━━━ Listed entries ━━━

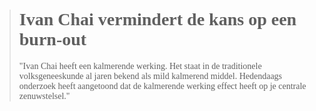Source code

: ><h1 style="font-family:papyrus">Ivan Chai vermindert de kans op een burn-out</h1>
>
><p style="font-family:papyrus">"Ivan Chai heeft een kalmerende werking. Het staat in de traditionele volksgeneeskunde al jaren bekend als mild kalmerend middel. Hedendaags onderzoek heeft aangetoond dat de kalmerende werking effect heeft op je centrale zenuwstelsel."</p>
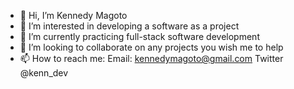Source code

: - 👋 Hi, I’m Kennedy Magoto
- 👀 I’m interested in developing a software as a project
- 🌱 I’m currently practicing full-stack software development
- 💞️ I’m looking to collaborate on any projects you wish me to help
- 📫 How to reach me: Email: kennedymagoto@gmail.com  Twitter @kenn_dev

<!---
kmagoto/kmagoto is a ✨ special ✨ repository because its `README.md` (this file) appears on your GitHub profile.
You can click the Preview link to take a look at your changes.
--->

━━━

◆ Instructions for the task ◆
Output nothing except an exact copy of the records above, with the images left out.

◆ Task response ◆
Source code

: ><h1 style="font-family:papyrus">Ivan Chai vermindert de kans op een burn-out</h1>
>
><p style="font-family:papyrus">"Ivan Chai heeft een kalmerende werking. Het staat in de traditionele volksgeneeskunde al jaren bekend als mild kalmerend middel. Hedendaags onderzoek heeft aangetoond dat de kalmerende werking effect heeft op je centrale zenuwstelsel."</p>
Source code

: - 👋 Hi, I’m Kennedy Magoto
- 👀 I’m interested in developing a software as a project
- 🌱 I’m currently practicing full-stack software development
- 💞️ I’m looking to collaborate on any projects you wish me to help
- 📫 How to reach me: Email: kennedymagoto@gmail.com  Twitter @kenn_dev

<!---
kmagoto/kmagoto is a ✨ special ✨ repository because its `README.md` (this file) appears on your GitHub profile.
You can click the Preview link to take a look at your changes.
--->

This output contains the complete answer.